The rule was if you wanted to move files between systems, you had to format the floppy on MS-DOS, then you can use it everywhere. If you formatted on the Atari and used it on MS-DOS, you would end up using it nowhere.




I didn’t grow up with floppies, so pardon my ignorance, but two questions: (1) which FAT? I figure it can’t be FAT32, but that still leaves FAT12 and FAT16, both of which Microsoft helped develop. And (2) since Microsoft helped develop it, were they just not following their own spec? Because that doesn’t make sense (not that you’re wrong).


FAT afaik is also known as FAT12 - nice explanation in the wiki over the differences and some history aspects: https://en.wikipedia.org/wiki/Design_of_the_FAT_file_system


Of course MS didn't care about their 'standard'. They assumed they're the only ones using it and/or don't really care about breaking other systems.

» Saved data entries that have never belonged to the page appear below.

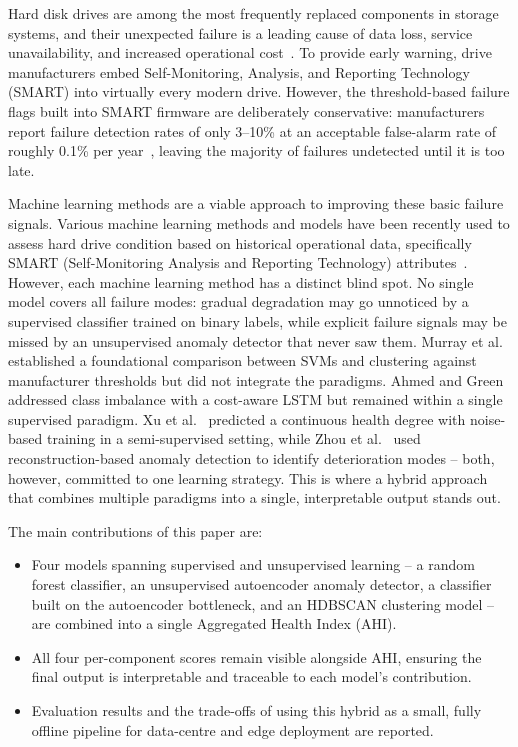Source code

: \documentclass[sigconf,natbib=false]{acmart}
\begin{document}
Hard disk drives are among the most frequently replaced components in storage systems, and their unexpected failure is a leading cause of data loss, service unavailability, and increased operational cost~\cite{lu2020smarter}. To provide early warning, drive manufacturers embed Self-Monitoring, Analysis, and Reporting Technology (SMART) into virtually every modern drive. However, the threshold-based failure flags built into SMART firmware are deliberately conservative: manufacturers report failure detection rates of only 3--10\% at an acceptable false-alarm rate of roughly 0.1\% per year~\cite{murray2005}, leaving the majority of failures undetected until it is too late.

Machine learning methods are a viable approach to improving these basic failure signals. Various machine learning methods and models have been recently used to assess hard drive condition based on historical operational data, specifically SMART (Self-Monitoring Analysis and Reporting Technology) attributes~\cite{atekoja2024prediction}. However, each machine learning method has a distinct blind spot. No single model covers all failure modes: gradual degradation may go unnoticed by a supervised classifier trained on binary labels, while explicit failure signals may be missed by an unsupervised anomaly detector that never saw them. Murray et al.~\cite{murray2005} established a foundational comparison between SVMs and clustering against manufacturer thresholds but did not integrate the paradigms. Ahmed and Green~\cite{ahmed2024costaware} addressed class imbalance with a cost-aware LSTM but remained within a single supervised paradigm. Xu et al.~\cite{xu2018layerwise} predicted a continuous health degree with noise-based training in a semi-supervised setting, while Zhou et al.~\cite{zhou2024proactive} used reconstruction-based anomaly detection to identify deterioration modes -- both, however, committed to one learning strategy. This is where a hybrid approach that combines multiple paradigms into a single, interpretable output stands out.

The main contributions of this paper are:
\begin{itemize}
    \item Four models spanning supervised and unsupervised learning -- a random forest classifier, an unsupervised autoencoder anomaly detector, a classifier built on the autoencoder bottleneck, and an HDBSCAN clustering model -- are combined into a single Aggregated Health Index (AHI).
    \item All four per-component scores remain visible alongside AHI, ensuring the final output is interpretable and traceable to each model's contribution.
    \item Evaluation results and the trade-offs of using this hybrid as a small, fully offline pipeline for data-centre and edge deployment are reported.
\end{itemize}
\end{document}
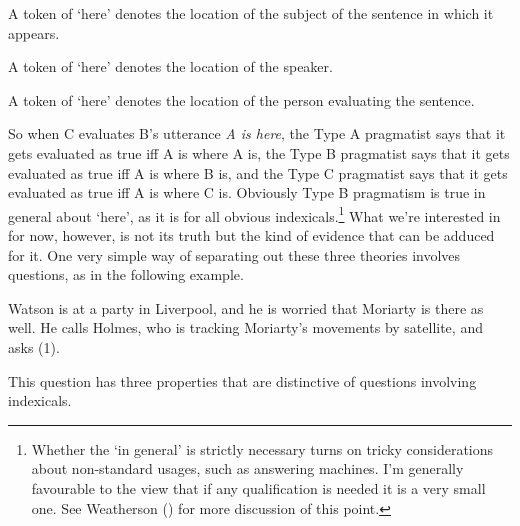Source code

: \documentclass[
  11pt,
  letterpaper,
  DIV=11,
  numbers=noendperiod,
  twoside]{scrartcl}
\providecommand{\tightlist}{%
  \setlength{\itemsep}{0pt}\setlength{\parskip}{0pt}}
\begin{document}
\begin{description}
\tightlist
\item[Type A pragmatism]
A token of `here' denotes the location of the subject of the sentence in
which it appears.
\item[Type B pragmatism]
A token of `here' denotes the location of the speaker.
\item[Type C pragmatism]
A token of `here' denotes the location of the person evaluating the
sentence.
\end{description}

So when C evaluates B's utterance \emph{A is here}, the Type A
pragmatist says that it gets evaluated as true iff A is where A is, the
Type B pragmatist says that it gets evaluated as true iff A is where B
is, and the Type C pragmatist says that it gets evaluated as true iff A
is where C is. Obviously Type B pragmatism is true in general about
`here', as it is for all obvious indexicals.\footnote{Whether the `in
  general' is strictly necessary turns on tricky considerations about
  non-standard usages, such as answering machines. I'm generally
  favourable to the view that if any qualification is needed it is a
  very small one. See Weatherson
  () for more discussion of
  this point.} What we're interested in for now, however, is not its
truth but the kind of evidence that can be adduced for it. One very
simple way of separating out these three theories involves questions, as
in the following example.

Watson is at a party in Liverpool, and he is worried that Moriarty is
there as well. He calls Holmes, who is tracking Moriarty's movements by
satellite, and asks (1).

This question has three properties that are distinctive of questions
involving indexicals.
\end{document}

Sometimes they broke other systems on purpose, e.g. https://en.wikipedia.org/wiki/AARD_code.


The other direction, too: "DOS isn't done until Lotus won't run!"


MS-DOS was also not the only DOS on the market. DR-DOS was very popular at the time of the Atari ST. As far as I know DR-DOS also followed the published specification and Digital Research (DR) was Microsoft's biggest competition. Atari also used Digital Reasearch's GEM as their "desktop" GUI. GEM was a direct competitor to Microsoft's new Macintosh-killer product called "Windows". CorelDraw and WordPerfect used GEM, MS Word and MS Excel used Windows.

Draw your conclusions.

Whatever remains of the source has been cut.